In spring meetings with clients, perhaps the most common question I hear these days is, "With all the bad news out there, why have the markets continued to go up?"

It's a reasonable question, especially given all the disappointments investors suffered this past decade. But as the article below explains, the markets are not as upside-down as they seem. There are a number of good reasons why stocks have jumped more than 100% since the dark days of early 2009.

Warm regards,

Milo Benningfield

Why Has The Stock Market Continued to Rise?
It would seem that natural catastrophes, impending sovereign defaults, and chronic unemployment provide the very stuff that stock markets need to thrive. But looks are deceiving. more

BFA Media Quotes
Recent media quotes. more

Why Has The Stock Market Continued to Rise?
One of the oldest maxims on Wall Street is that bull markets climb a wall of worry. Naturally, as equity markets have risen more than 100% over the past two years, the proverbial wall of worry has never felt higher. Investors repeatedly ask, "How can the stock market be going up when the economy's so bad?"

There's no denying the alarming economic concerns on all fronts:

  • Japan earthquake, tsunami, and nuclear catastrophe;
  • Europe's continuing sovereign debt crisis;
  • Rising oil prices and threat of inflation;
  • $1.5 trillion U.S. budget deficit and threatened downgrade of AAA credit rating.

So how can the Russell 2000 small-company index have soared 150% since March 2009, hitting an all-time high yesterday?

In a market economy, prices are generally determined by one of two factors: supply and demand. The supply of outstanding shares on the U.S. market has not gone down the past two years; in fact, it's gone up slightly, which might normally depress stock prices.

Thus, stock prices must be rising because of demand.
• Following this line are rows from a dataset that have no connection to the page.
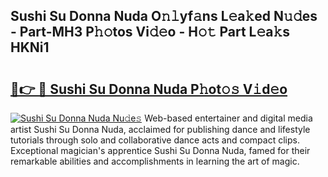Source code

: ## Sushi Su Donna Nuda O𝚗𝚕yf𝚊ns L𝚎a𝚔ed N𝚞𝚍es - Part-MH3 P𝚑𝚘tos Vi𝚍𝚎o - H𝚘𝚝 Part L𝚎a𝚔s HKNi1

# <h2><a href="http://kfcwke.oniu.top/?m=Sushi+Su+Donna+Nuda">🔗👉 🔴 Sushi Su Donna Nuda P𝚑ot𝚘𝚜 V𝚒d𝚎o</a></h2>

[![Sushi Su Donna Nuda Nu𝚍e𝚜](https://i.imgur.com/0qMVB7G.gif)](http://kfcwke.oniu.top/?m=Sushi+Su+Donna+Nuda)
Web-based entertainer and digital media artist Sushi Su Donna Nuda, acclaimed for publishing dance and lifestyle tutorials through solo and collaborative dance acts and compact clips. Exceptional magician's apprentice Sushi Su Donna Nuda, famed for their remarkable abilities and accomplishments in learning the art of magic.  
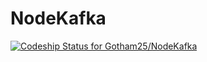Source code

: # NodeKafka

[![Codeship Status for Gotham25/NodeKafka](https://app.codeship.com/projects/3fa07110-6f23-0138-6c52-12801435fc46/status?branch=master)](https://app.codeship.com/projects/395090)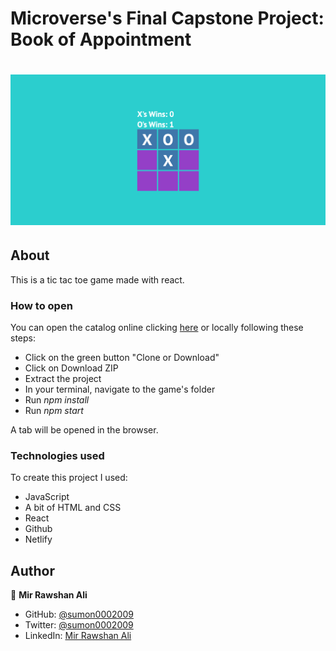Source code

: # Microverse's Final Capstone Project: Book of Appointment

<h1 align="center"><img src="screen_2.png"></h1>










## About 

This is a tic tac toe game made with react. 







### How to open

You can open the catalog online clicking [here][live-version] or locally following these steps:

* Click on the green button "Clone or Download"
* Click on Download ZIP
* Extract the project
* In your terminal, navigate to the game's folder
* Run *npm install*
* Run *npm start*

A tab will be opened in the browser.


### Technologies used

To create this project I used:

* JavaScript
* A bit of HTML and CSS
* React
* Github
* Netlify

## Author

👤 **Mir Rawshan Ali**

- GitHub: [@sumon0002009](https://github.com/sumon0002001)
- Twitter: [@sumon0002009](https://twitter.com/Sumon0002009)
- LinkedIn: [Mir Rawshan Ali](https://www.linkedin.com/in/mir-rawshan-ali-27b6a5198/)






<!-- Links -->

[live-version]:https://zen-jennings-a8703d.netlify.app/

[github]: https://github.com/sumon0002001
[linkedin]: https://www.linkedin.com/in/mir-rawshan-ali/
[personal]: http://mirrawshanali.xyz/

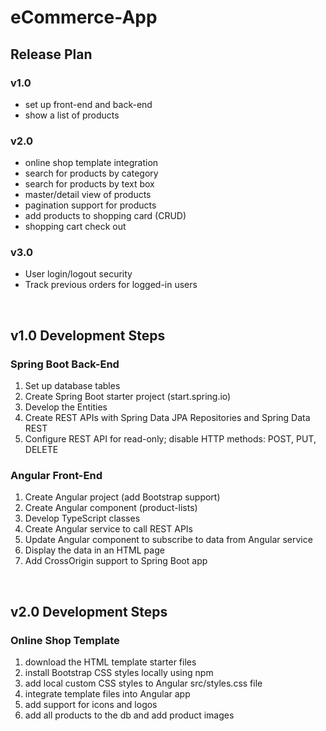﻿# eCommerce-App


## Release Plan

### v1.0
- set up front-end and back-end
- show a list of products

### v2.0
- online shop template integration
- search for products by category
- search for products by text box
- master/detail view of products
- pagination support for products
- add products to shopping card (CRUD)
- shopping cart check out

### v3.0
- User login/logout security
- Track previous orders for logged-in users

<br/>

## v1.0 Development Steps

### Spring Boot Back-End
1. Set up database tables
2. Create Spring Boot starter project (start.spring.io)
3. Develop the Entities
4. Create REST APIs with Spring Data JPA Repositories and Spring Data REST
5. Configure REST API for read-only; disable HTTP methods: POST, PUT, DELETE

### Angular Front-End
1. Create Angular project (add Bootstrap support)
2. Create Angular component (product-lists)
3. Develop TypeScript classes
4. Create Angular service to call REST APIs
5. Update Angular component to subscribe to data from Angular service
6. Display the data in an HTML page
7. Add CrossOrigin support to Spring Boot app

<br/>

## v2.0 Development Steps

### Online Shop Template
1. download the HTML template starter files
2. install Bootstrap CSS styles locally using npm
3. add local custom CSS styles to Angular src/styles.css file
4. integrate template files into Angular app
5. add support for icons and logos
6. add all products to the db and add product images
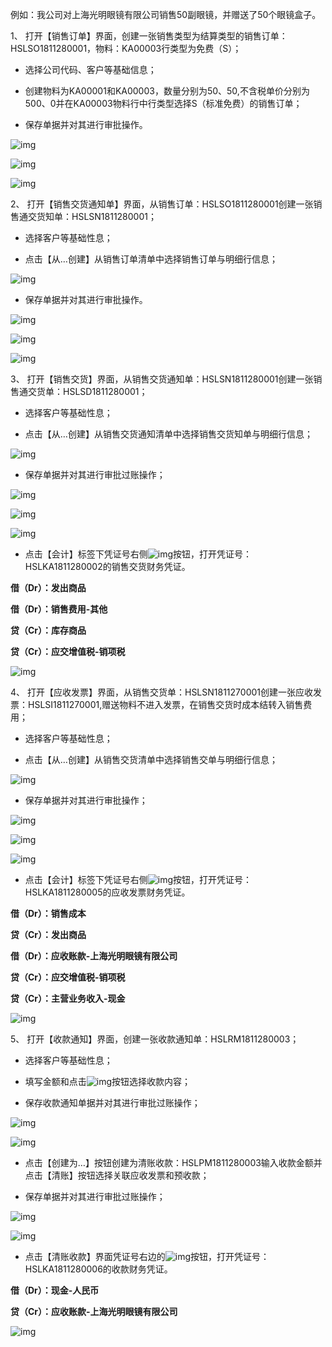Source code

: 例如：我公司对上海光明眼镜有限公司销售50副眼镜，并赠送了50个眼镜盒子。

1、 打开【销售订单】界面，创建一张销售类型为结算类型的销售订单：HSLSO1811280001，物料：KA00003行类型为免费（S）；

- 选择公司代码、客户等基础信息；

- 创建物料为KA00001和KA00003，数量分别为50、50,不含税单价分别为500、0并在KA00003物料行中行类型选择S（标准免费）的销售订单；

- 保存单据并对其进行审批操作。

![img](images/yw2.2.1.png) 

![img](images/yw2.2.2.png) 

![img](images/yw2.2.3.png) 

2、 打开【销售交货通知单】界面，从销售订单：HSLSO1811280001创建一张销售通交货知单：HSLSN1811280001；

- 选择客户等基础性息；

- 点击【从…创建】从销售订单清单中选择销售订单与明细行信息；

![img](images/yw2.2.4.png) 

- 保存单据并对其进行审批操作。

![img](images/yw2.2.5.png) 

![img](images/yw2.2.6.png) 

![img](images/yw2.2.7.png) 

3、 打开【销售交货】界面，从销售交货通知单：HSLSN1811280001创建一张销售通交货单：HSLSD1811280001；

- 选择客户等基础性息；

- 点击【从…创建】从销售交货通知清单中选择销售交货知单与明细行信息；

![img](images/yw2.2.8.png) 

- 保存单据并对其进行审批过账操作；

![img](images/yw2.2.9.png) 

![img](images/yw2.2.10.png) 

![img](images/yw2.2.11.png) 

- 点击【会计】标签下凭证号右侧![img](images/yw2.2.12.png)按钮，打开凭证号：HSLKA1811280002的销售交货财务凭证。

**借（Dr）：发出商品**

**借（Dr）：销售费用-其他**

**贷（Cr）：库存商品**

**贷（Cr）：应交增值税-销项税**

![img](images/yw2.2.14.png) 

4、 打开【应收发票】界面，从销售交货单：HSLSN1811270001创建一张应收发票：HSLSI1811270001,赠送物料不进入发票，在销售交货时成本结转入销售费用；

- 选择客户等基础性息；

- 点击【从…创建】从销售交货清单中选择销售交单与明细行信息；

![img](images/yw2.2.15.png) 

- 保存单据并对其进行审批操作；

![img](images/yw2.2.16.png) 

![img](images/yw2.2.17.png) 

![img](images/yw2.2.18.png) 

- 点击【会计】标签下凭证号右侧![img](images/yw2.2.18.png)按钮，打开凭证号：HSLKA1811280005的应收发票财务凭证。

**借（Dr）：销售成本** 

**贷（Cr）：发出商品**

**借（Dr）：应收账款-上海光明眼镜有限公司**

**贷（Cr）：应交增值税-销项税**

**贷（Cr）：主营业务收入-现金**

![img](images/yw2.2.19.png) 

5、 打开【收款通知】界面，创建一张收款通知单：HSLRM1811280003；

- 选择客户等基础性息；

- 填写金额和点击![img](images/yw2.2.20.png)按钮选择收款内容；

- 保存收款通知单据并对其进行审批过账操作；

![img](images/yw2.2.21.png) 

![img](images/yw2.2.22.png) 

- 点击【创建为…】按钮创建为清账收款：HSLPM1811280003输入收款金额并点击【清账】按钮选择关联应收发票和预收款；

- 保存单据并对其进行审批过账操作；

![img](images/yw2.2.23.png) 

![img](images/yw2.2.24.png) 

- 点击【清账收款】界面凭证号右边的![img](images/yw2.2.25.png)按钮，打开凭证号：HSLKA1811280006的收款财务凭证。

**借（Dr）：现金-人民币**

**贷（Cr）：应收账款-上海光明眼镜有限公司**

![img](images/yw2.2.26.png)

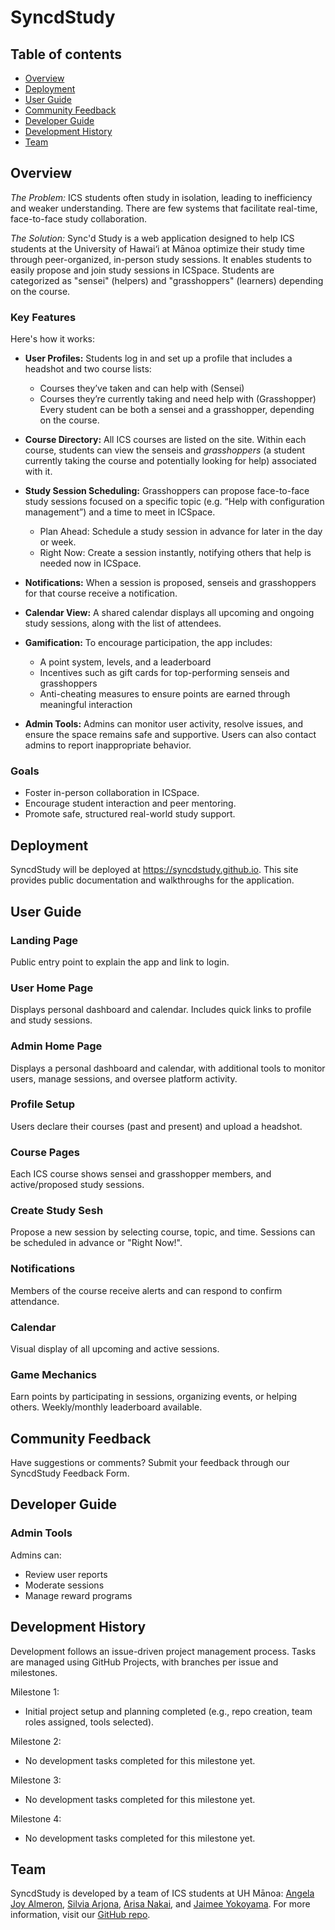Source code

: # SyncdStudy

## Table of contents
* [Overview](#overview)
* [Deployment](#development)
* [User Guide](#user-guide)
* [Community Feedback](#community-feedback)
* [Developer Guide](#developer-guide)
* [Development History](#development-history)
* [Team](#team)

## Overview
*The Problem:* ICS students often study in isolation, leading to inefficiency and weaker understanding. There are few systems that facilitate real-time, face-to-face study collaboration.

*The Solution:* Sync'd Study is a web application designed to help ICS students at the University of Hawai‘i at Mānoa optimize their study time through peer-organized, in-person study sessions. It enables students to easily propose and join study sessions in ICSpace. Students are categorized as "sensei" (helpers) and "grasshoppers" (learners) depending on the course.

### Key Features

Here's how it works: 

- **User Profiles:** Students log in and set up a profile that includes a headshot and two course lists:
    - Courses they’ve taken and can help with (Sensei)
    - Courses they’re currently taking and need help with (Grasshopper) Every student can be both a sensei and a grasshopper, depending on the course.

- **Course Directory:** All ICS courses are listed on the site. Within each course, students can view the senseis and *grasshoppers* (a student currently taking the course and potentially looking for help) associated with it. 

- **Study Session Scheduling:** Grasshoppers can propose face-to-face study sessions focused on a specific topic (e.g. “Help with configuration management”) and a time to meet in ICSpace.
    - Plan Ahead: Schedule a study session in advance for later in the day or week.
    - Right Now: Create a session instantly, notifying others that help is needed now in ICSpace.

- **Notifications:** When a session is proposed, senseis and grasshoppers for that course receive a notification.

- **Calendar View:** A shared calendar displays all upcoming and ongoing study sessions, along with the list of attendees.

- **Gamification:** To encourage participation, the app includes:
    - A point system, levels, and a leaderboard
    - Incentives such as gift cards for top-performing senseis and grasshoppers
    - Anti-cheating measures to ensure points are earned through meaningful interaction

- **Admin Tools:** Admins can monitor user activity, resolve issues, and ensure the space remains safe and supportive. Users can also contact admins to report inappropriate behavior.

### Goals

- Foster in-person collaboration in ICSpace.
- Encourage student interaction and peer mentoring.
- Promote safe, structured real-world study support.

## Deployment

SyncdStudy will be deployed at https://syncdstudy.github.io. This site provides public documentation and walkthroughs for the application.

## User Guide

### Landing Page

Public entry point to explain the app and link to login.

### User Home Page

Displays personal dashboard and calendar. Includes quick links to profile and study sessions.

### Admin Home Page

Displays a personal dashboard and calendar, with additional tools to monitor users, manage sessions, and oversee platform activity.

### Profile Setup

Users declare their courses (past and present) and upload a headshot.

### Course Pages

Each ICS course shows sensei and grasshopper members, and active/proposed study sessions.

### Create Study Sesh

Propose a new session by selecting course, topic, and time. Sessions can be scheduled in advance or "Right Now!".

### Notifications

Members of the course receive alerts and can respond to confirm attendance.

### Calendar

Visual display of all upcoming and active sessions.

### Game Mechanics

Earn points by participating in sessions, organizing events, or helping others. Weekly/monthly leaderboard available.

## Community Feedback

Have suggestions or comments? Submit your feedback through our SyncdStudy Feedback Form.

## Developer Guide

### Admin Tools

Admins can:
- Review user reports
- Moderate sessions
- Manage reward programs

## Development History

Development follows an issue-driven project management process. Tasks are managed using GitHub Projects, with branches per issue and milestones.

Milestone 1: 

- Initial project setup and planning completed (e.g., repo creation, team roles assigned, tools selected).

Milestone 2: 

- No development tasks completed for this milestone yet.

Milestone 3: 

- No development tasks completed for this milestone yet.

Milestone 4: 

- No development tasks completed for this milestone yet.


## Team

SyncdStudy is developed by a team of ICS students at UH Mānoa: [Angela Joy Almeron](https://angelaalmeron.github.io/), [Silvia Arjona](https://silviaarjonag.github.io/), [Arisa Nakai](https://arisa-1208.github.io/), and [Jaimee Yokoyama](https://jamiee-tech.github.io/). For more information, visit our [GitHub repo](https://github.com/syncdstudy/syncdstudy.github.io).

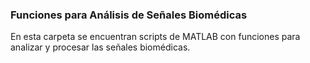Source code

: ### Funciones para Análisis de Señales Biomédicas
En esta carpeta se encuentran scripts de MATLAB con funciones para analizar y procesar las señales biomédicas. 
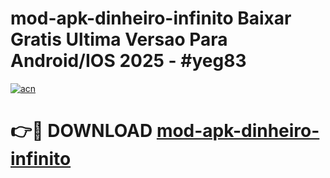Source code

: # mod-apk-dinheiro-infinito Baixar Gratis Ultima Versao Para Android/IOS 2025 - #yeg83

[![acn](https://github.com/user-attachments/assets/0f9c940e-d8b0-45ae-aac7-cd30a18b3e1c)](https://app.mediaupload.pro/?title=mod-apk-dinheiro-infinito&ref=5P)

# 👉🔴 DOWNLOAD [mod-apk-dinheiro-infinito](https://app.mediaupload.pro/?title=mod-apk-dinheiro-infinito&ref=5P)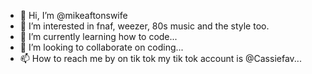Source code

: - 👋 Hi, I’m @mikeaftonswife
- 👀 I’m interested in fnaf, weezer, 80s music and the style too.
- 🌱 I’m currently learning how to code...
- 💞️ I’m looking to collaborate on coding...
- 📫 How to reach me by on tik tok my tik tok account is @Cassiefav...

<!---
mikeaftonswife/mikeaftonswife is a ✨ special ✨ repository because its `README.md` (this file) appears on your GitHub profile.
You can click the Preview link to take a look at your changes.
--->

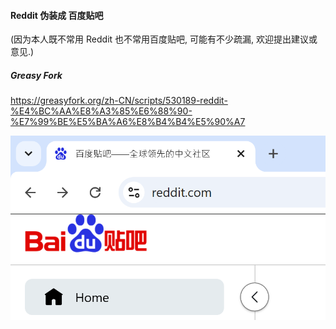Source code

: #### Reddit 伪装成 百度贴吧

(因为本人既不常用 Reddit 也不常用百度贴吧, 可能有不少疏漏, 欢迎提出建议或意见.)

##### Greasy Fork

https://greasyfork.org/zh-CN/scripts/530189-reddit-%E4%BC%AA%E8%A3%85%E6%88%90-%E7%99%BE%E5%BA%A6%E8%B4%B4%E5%90%A7

![1](./show1.png)
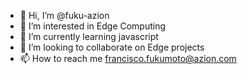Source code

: - 👋 Hi, I’m @fuku-azion
- 👀 I’m interested in Edge Computing
- 🌱 I’m currently learning javascript
- 💞️ I’m looking to collaborate on Edge projects
- 📫 How to reach me francisco.fukumoto@azion.com

<!---
fuku-azion/fuku-azion is a ✨ special ✨ repository because its `README.md` (this file) appears on your GitHub profile.
You can click the Preview link to take a look at your changes.
--->
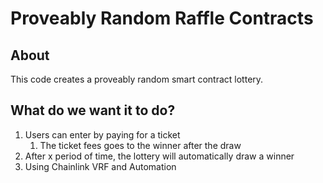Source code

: # Proveably Random Raffle Contracts

## About

This code creates a proveably random smart contract lottery.

## What do we want it to do?

1. Users can enter by paying for a ticket
     1. The ticket fees goes to the winner after the draw
2. After x period of time, the lottery will automatically draw a winner
3. Using Chainlink VRF and Automation
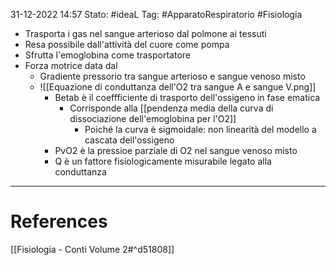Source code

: 31-12-2022 14:57
Stato: #ideaL 
Tag: #ApparatoRespiratorio #Fisiologia 

- Trasporta i gas nel sangue arterioso dal polmone ai tessuti
- Resa possibile dall'attività del cuore come pompa 
- Sfrutta l'emoglobina come trasportatore
- Forza motrice data dal
    - Gradiente pressorio tra sangue arterioso e sangue venoso misto
    - ![[Equazione di conduttanza dell'O2 tra sangue A e sangue V.png]]
        - Betab è il coeffficiente di trasporto dell'ossigeno in fase ematica
            - Corrisponde alla [[pendenza media della curva di dissociazione dell'emoglobina per l'O2]]
                - Poiché la curva è sigmoidale: non linearità del modello a cascata dell'ossigeno
        - PvO2 è la pressioe parziale di O2 nel sangue venoso misto
        - Q è un fattore fisiologicamente misurabile legato alla conduttanza
---
# References 
[[Fisiologia  - Conti Volume 2#^d51808]]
But who's been buying? Not individuals. Mutual-fund data indicates that most individuals have declined to participate in the market rally, moving money instead from stock funds to bonds and cash over most of the past two years.

This leaves institutions as the primary source of demand for stocks. But don't stock strategists and investment committees read the newspapers and see the economic clouds? Have they all gone mad?

We should pause and acknowledge that even with all their analytical firepower and investment muscle, institutions don't always make the smartest investment bets. Many university endowments went up in flames during the Credit Crisis, and some of Wall Street's most venerable firms suffered mass extinction.

Still, there's a fair amount of evidence that, despite all the negative headlines, institutions have been making prudent bets these last couple of years.

Corporate Health
Corporate earnings continue to come in ahead of projections. Companies have ample cash on their balance sheets, and one of their biggest inputs, labor costs, have remained reasonable, given the continued, but declining unemployment.

Stock Valuations
It's dangerous to bet the farm on any stock-valuation metric. But there's nevertheless been plenty of support for the argument that stocks became “cheap” after the crash. For example, one common valuation measure, the price-to-earnings ratio based on average inflation-adjusted earnings from the previous ten years – the so-called PE10 – suggests that stocks were oversold during the credit crisis and prices have simply been moving up closer to long-term trends:

Global Headlines, Regional Economic Events
While globalization has in many respects connected the world's communities, many of the world's headline events remain regional economic events. Japan's terrible triple blow of earthquake, tsunami, and nuclear catastrophe has affected global supply chains, yes. But most of the broad economic and market effects have been limited to Japan itself.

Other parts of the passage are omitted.